Suspension For Lawyer Whose Client Guessed Email Password
The St. Louis Post-Dispatch reports
The Missouri Supreme Court on Tuesday suspended the law license of a part-time prosecutor and lawyer for a series of rules violations, including knowingly failing to disclose information that a client obtained by hacking into his estranged wife’s email.
Joel B. Eisenstein, 70, can apply for the reinstatement of his law license in six months, the ruling says. Eisenstein has an office in St. Charles and is a part-time prosecutor in Lincoln County. He has also been a municipal judge and prosecutor in other jurisdictions. He has been a lawyer since 1974.

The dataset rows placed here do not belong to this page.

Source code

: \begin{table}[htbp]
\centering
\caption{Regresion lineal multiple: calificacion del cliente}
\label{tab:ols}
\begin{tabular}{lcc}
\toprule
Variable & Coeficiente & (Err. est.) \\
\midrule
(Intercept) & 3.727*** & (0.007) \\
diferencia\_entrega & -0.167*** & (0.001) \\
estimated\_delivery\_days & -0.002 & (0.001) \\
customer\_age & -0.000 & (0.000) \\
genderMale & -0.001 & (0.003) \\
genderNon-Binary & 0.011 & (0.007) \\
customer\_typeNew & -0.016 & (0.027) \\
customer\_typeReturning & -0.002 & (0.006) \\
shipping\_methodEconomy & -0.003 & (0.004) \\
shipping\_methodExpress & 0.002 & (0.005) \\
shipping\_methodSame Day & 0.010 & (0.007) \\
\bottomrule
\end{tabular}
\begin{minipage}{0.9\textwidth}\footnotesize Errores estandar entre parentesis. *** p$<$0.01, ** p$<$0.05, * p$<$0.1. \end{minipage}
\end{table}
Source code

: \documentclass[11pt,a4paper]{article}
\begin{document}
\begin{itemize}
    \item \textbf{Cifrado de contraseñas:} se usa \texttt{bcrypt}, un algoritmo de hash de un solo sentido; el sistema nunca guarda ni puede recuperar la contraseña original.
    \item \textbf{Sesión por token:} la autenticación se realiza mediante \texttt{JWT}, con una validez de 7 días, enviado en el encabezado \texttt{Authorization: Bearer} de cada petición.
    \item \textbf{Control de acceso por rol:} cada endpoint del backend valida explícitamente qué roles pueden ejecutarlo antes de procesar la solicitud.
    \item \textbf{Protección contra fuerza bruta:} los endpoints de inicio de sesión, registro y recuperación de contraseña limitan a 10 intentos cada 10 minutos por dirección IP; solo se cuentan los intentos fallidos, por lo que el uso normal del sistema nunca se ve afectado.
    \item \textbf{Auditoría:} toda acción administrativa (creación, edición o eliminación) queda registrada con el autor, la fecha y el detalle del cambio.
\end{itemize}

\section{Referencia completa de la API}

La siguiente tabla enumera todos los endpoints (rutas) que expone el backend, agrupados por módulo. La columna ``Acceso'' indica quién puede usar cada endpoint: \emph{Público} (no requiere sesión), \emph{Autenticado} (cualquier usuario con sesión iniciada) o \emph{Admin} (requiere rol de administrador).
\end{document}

Missouri’s Office of Chief Disciplinary Counsel sought a suspension of at least a year, citing the hacked information as well as claims that Eisenstein lied about it and threatened the wife’s attorney.

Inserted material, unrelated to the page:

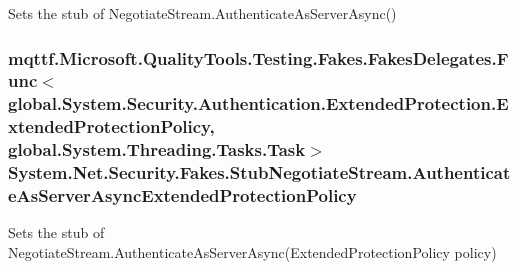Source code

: Sets the stub of Negotiate\-Stream.\-Authenticate\-As\-Server\-Async()

\hypertarget{class_system_1_1_net_1_1_security_1_1_fakes_1_1_stub_negotiate_stream_a7eab91359dfab820d3248af4ce890731}{
\subsubsection[{Authenticate\-As\-Server\-Async\-Extended\-Protection\-Policy}]{\setlength{\rightskip}{0pt plus 5cm}mqttf.\-Microsoft.\-Quality\-Tools.\-Testing.\-Fakes.\-Fakes\-Delegates.\-Func$<$global.\-System.\-Security.\-Authentication.\-Extended\-Protection.\-Extended\-Protection\-Policy, global.\-System.\-Threading.\-Tasks.\-Task$>$ System.\-Net.\-Security.\-Fakes.\-Stub\-Negotiate\-Stream.\-Authenticate\-As\-Server\-Async\-Extended\-Protection\-Policy}}\label{class_system_1_1_net_1_1_security_1_1_fakes_1_1_stub_negotiate_stream_a7eab91359dfab820d3248af4ce890731}


Sets the stub of Negotiate\-Stream.\-Authenticate\-As\-Server\-Async(\-Extended\-Protection\-Policy policy)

Eisenstein’s former client, Gregory J. Koch, accessed his wife’s personal mail at least three times, downloading financial information and a list of questions that his wife’s lawyer, Stephanie L. Jones, had prepared for trial. Koch, who died last year, guessed his wife’s password and then gave the information to his lawyer, filings say.
Disciplinary officials claim Eisenstein failed to disclose the information to Jones, and then lied about it when Jones spotted the paper work and went to the judge in the case.

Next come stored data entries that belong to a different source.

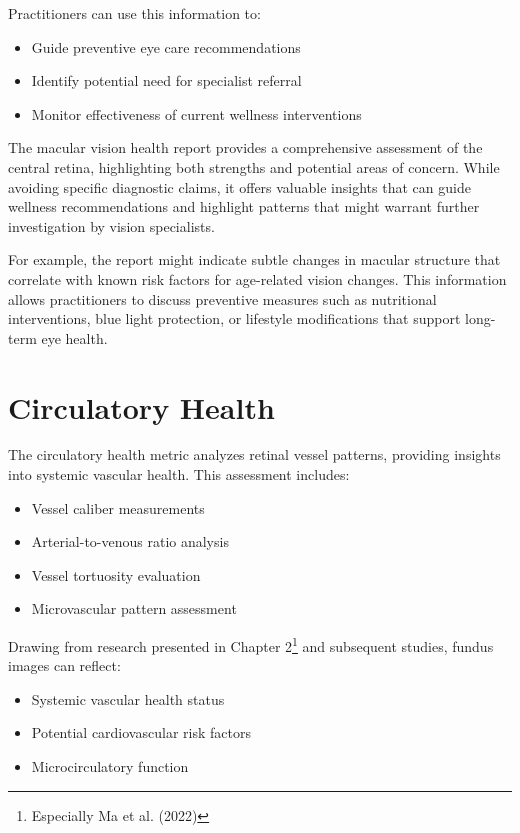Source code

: \documentclass[
  Letterpaper,
]{scrbook}
\providecommand{\tightlist}{%
  \setlength{\itemsep}{0pt}\setlength{\parskip}{0pt}}\usepackage{longtable,booktabs,array}
\begin{document}
Practitioners can use this information to:

\begin{itemize}
\tightlist
\item
  Guide preventive eye care recommendations
\item
  Identify potential need for specialist referral
\item
  Monitor effectiveness of current wellness interventions
\end{itemize}

The macular vision health report provides a comprehensive assessment of
the central retina, highlighting both strengths and potential areas of
concern. While avoiding specific diagnostic claims, it offers valuable
insights that can guide wellness recommendations and highlight patterns
that might warrant further investigation by vision specialists.

For example, the report might indicate subtle changes in macular
structure that correlate with known risk factors for age-related vision
changes. This information allows practitioners to discuss preventive
measures such as nutritional interventions, blue light protection, or
lifestyle modifications that support long-term eye health.

\section{Circulatory Health}\label{circulatory-health}

The circulatory health metric analyzes retinal vessel patterns,
providing insights into systemic vascular health. This assessment
includes:

\begin{itemize}
\tightlist
\item
  Vessel caliber measurements
\item
  Arterial-to-venous ratio analysis
\item
  Vessel tortuosity evaluation
\item
  Microvascular pattern assessment
\end{itemize}

Drawing from research presented in Chapter 2\footnote{Especially Ma et
  al. (2022)} and subsequent studies, fundus images can reflect:

\begin{itemize}
\tightlist
\item
  Systemic vascular health status
\item
  Potential cardiovascular risk factors
\item
  Microcirculatory function
\end{itemize}
\end{document}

Eisenstein said he had never reviewed or used the document.
The court’s opinion is linked here. The court states
Mr. Eisenstein asserts that any discipline should be mitigated by his lack of a dishonest or selfish motive. The ABA Standards indicate that a suspension is warranted where the lawyer knowingly and improperly withholds information. The lack of a dishonest or selfish motive is not dispositive. As established, the preponderance of the evidence demonstrates that Mr. Eisenstein knowingly retained the improperly obtained evidence and did not promptly disclose his receipt of that information so that protective measures could be employed.
Mr. Eisenstein also asserts that he suffers from post-traumatic distress syndrome due to his military service in Vietnam. Mr. Eisenstein does not elaborate on how this past military service in any way excuses the professional misconduct in this case. There are no mitigating factors.